Bruxelles aux mains des lobbies ! Que de fois on entend ce refrain ! A le croire, les pouvoirs économiques décident tout, rédigent tout en Europe. C’est sans doute pour ça que nous avons les normes écologiques les plus strictes au monde ?

Mais prenons un instant la mesure du problème. Le seul lieu de pouvoir comparable en termes d’importance pour les entreprises est Washington, où le lobbying est de fait libre via le financement des élections. Aux présidentielles de 2016, les candidats ont récolté plus de 1,4 milliards de dons. Ceci donne une idée de ce que les entreprises seraient prêtes à dépenser à Bruxelles.

Pourtant elles y ont moins d’influence qu’on pourrait s’y attendre, et certainement moins qu’à Paris ou à Berlin par exemple !! Demandez à Nicolas Hulot… Pourquoi ?

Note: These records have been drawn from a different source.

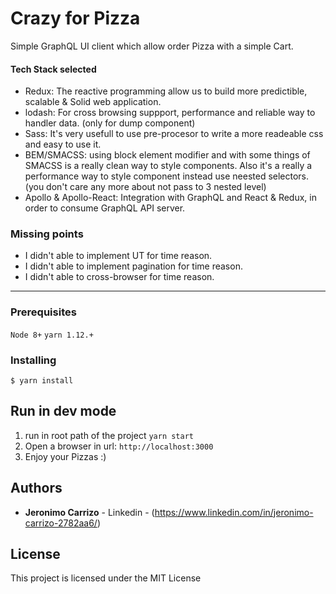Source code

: # Crazy for Pizza

Simple GraphQL UI client which allow order Pizza with a simple Cart.

#### Tech Stack selected

* Redux: The reactive programming allow us to build more predictible, scalable & Solid web application.
* lodash: For cross browsing suppport, performance and reliable way to handler data. (only for dump component)
* Sass: It's very usefull to use pre-procesor to write a more readeable css and easy to use it.
* BEM/SMACSS: using block element modifier and with some things of SMACSS is a really clean way to style components. Also it's a really a performance way to style component instead use neested selectors. (you don't care any more about not pass to 3 nested level)
* Apollo & Apollo-React: Integration with GraphQL and React & Redux, in order to consume GraphQL API server.

### Missing points

* I didn't able to implement UT for time reason.
* I didn't able to implement pagination for time reason.
* I didn't able to cross-browser for time reason.

------------

### Prerequisites

`Node 8+`
`yarn 1.12.+`

### Installing

```
$ yarn install
```

## Run in dev mode

1. run in root path of the project `yarn start`
2. Open a browser in url: `http://localhost:3000`
3. Enjoy your Pizzas :)

## Authors

* **Jeronimo Carrizo** - Linkedin - (https://www.linkedin.com/in/jeronimo-carrizo-2782aa6/)

## License

This project is licensed under the MIT License

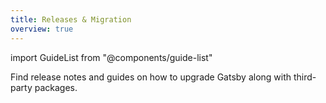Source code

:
 ```yaml
---
title: Releases & Migration
overview: true
---
```


import GuideList from "@components/guide-list"

Find release notes and guides on how to upgrade Gatsby along with third-party packages.

<GuideList slug={props.slug} />
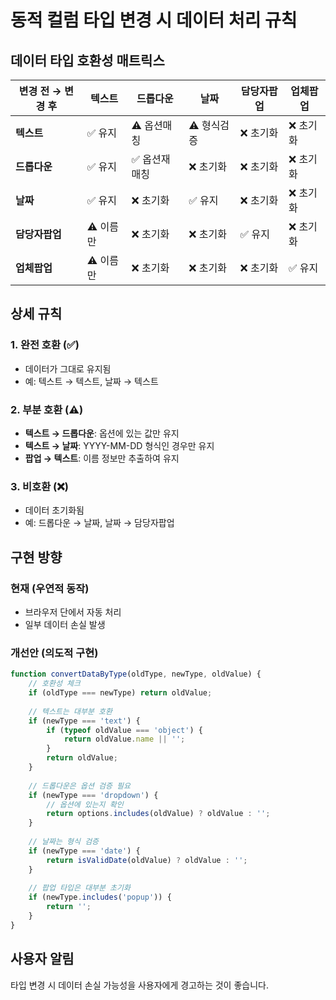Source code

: # 동적 컬럼 타입 변경 시 데이터 처리 규칙

## 데이터 타입 호환성 매트릭스

| 변경 전 → 변경 후 | 텍스트 | 드롭다운 | 날짜 | 담당자팝업 | 업체팝업 |
|-------------------|--------|----------|------|------------|----------|
| **텍스트**        | ✅ 유지 | ⚠️ 옵션매칭 | ⚠️ 형식검증 | ❌ 초기화 | ❌ 초기화 |
| **드롭다운**      | ✅ 유지 | ✅ 옵션재매칭 | ❌ 초기화 | ❌ 초기화 | ❌ 초기화 |
| **날짜**          | ✅ 유지 | ❌ 초기화 | ✅ 유지 | ❌ 초기화 | ❌ 초기화 |
| **담당자팝업**    | ⚠️ 이름만 | ❌ 초기화 | ❌ 초기화 | ✅ 유지 | ❌ 초기화 |
| **업체팝업**      | ⚠️ 이름만 | ❌ 초기화 | ❌ 초기화 | ❌ 초기화 | ✅ 유지 |

## 상세 규칙

### 1. 완전 호환 (✅)
- 데이터가 그대로 유지됨
- 예: 텍스트 → 텍스트, 날짜 → 텍스트

### 2. 부분 호환 (⚠️)
- **텍스트 → 드롭다운**: 옵션에 있는 값만 유지
- **텍스트 → 날짜**: YYYY-MM-DD 형식인 경우만 유지
- **팝업 → 텍스트**: 이름 정보만 추출하여 유지

### 3. 비호환 (❌)
- 데이터 초기화됨
- 예: 드롭다운 → 날짜, 날짜 → 담당자팝업

## 구현 방향

### 현재 (우연적 동작)
- 브라우저 단에서 자동 처리
- 일부 데이터 손실 발생

### 개선안 (의도적 구현)
```javascript
function convertDataByType(oldType, newType, oldValue) {
    // 호환성 체크
    if (oldType === newType) return oldValue;
    
    // 텍스트는 대부분 호환
    if (newType === 'text') {
        if (typeof oldValue === 'object') {
            return oldValue.name || '';
        }
        return oldValue;
    }
    
    // 드롭다운은 옵션 검증 필요
    if (newType === 'dropdown') {
        // 옵션에 있는지 확인
        return options.includes(oldValue) ? oldValue : '';
    }
    
    // 날짜는 형식 검증
    if (newType === 'date') {
        return isValidDate(oldValue) ? oldValue : '';
    }
    
    // 팝업 타입은 대부분 초기화
    if (newType.includes('popup')) {
        return '';
    }
}
```

## 사용자 알림
타입 변경 시 데이터 손실 가능성을 사용자에게 경고하는 것이 좋습니다.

D’abord parce que les entreprises sont encore largement attachées à des pays où elles jouent à domicile. L’énergie est dominée à Paris par une ou deux entreprises qui ont accès à tout et gèrent les carrières. A Bruxelles, elles sont plus nombreuses et se marchent sur les pieds les unes des autres.

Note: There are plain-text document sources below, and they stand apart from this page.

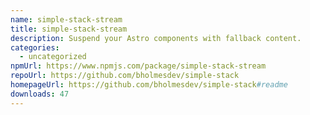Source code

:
 ```yaml
---
name: simple-stack-stream
title: simple-stack-stream
description: Suspend your Astro components with fallback content.
categories:
  - uncategorized
npmUrl: https://www.npmjs.com/package/simple-stack-stream
repoUrl: https://github.com/bholmesdev/simple-stack
homepageUrl: https://github.com/bholmesdev/simple-stack#readme
downloads: 47
---
```

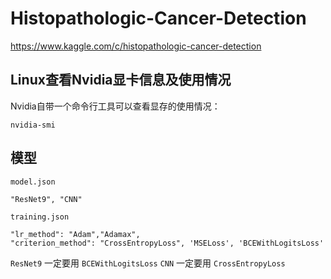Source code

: # Histopathologic-Cancer-Detection
https://www.kaggle.com/c/histopathologic-cancer-detection


## Linux查看Nvidia显卡信息及使用情况

Nvidia自带一个命令行工具可以查看显存的使用情况：

```
nvidia-smi
```

## 模型

`model.json`
```
"ResNet9", "CNN"
```

`training.json`
```
"lr_method": "Adam","Adamax",
"criterion_method": "CrossEntropyLoss", 'MSELoss', 'BCEWithLogitsLoss'
```
`ResNet9` 一定要用 `BCEWithLogitsLoss`
`CNN` 一定要用 `CrossEntropyLoss`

Ensuite parce que contrairement aux USA, l’Europe a réagit. Le financement des campagnes électorales est limité, le pantouflage un peu amoindri, les cadeaux interdits, et surtout les entreprises doivent s’enregistrer au registre de transparence, et les fonctionnaires et les politiques doivent rendre public toute rencontre qu’ils ont. L’idée est de civiliser le lobbying en le ramenant à des proportions à peu près gérable. Après tout, pourquoi les gens concernés par les réglementations ne pourraient-ils pas s’en entretenir avec ceux qui produisent les lois ? C’est bien normal, tant que ça se fait dans un cadre maîtrisé. Comme dans un procès, le juge écoute les avocats des deux parties avant de prendre sa décision. Aucun des deux ne lui dicte quoi écrire, mais les écouter élargit sa réflexion.

Problème: il y’a une petite disproportion dans les forces en présence. Les entreprises ont accès à une industrie majeure du lobby, les citoyens non et à vrai dire ne savent même pas qu’ils pourraient s’y livrer. Pour y remédier, nous proposons de reprendre un système similaire à l’aide juridictionnelle dans un procès: pour que la justice existe, chacun doit avoir accès à un avocat, et si les moyens manquent une aide publique minimale pourra pallier ce défaut.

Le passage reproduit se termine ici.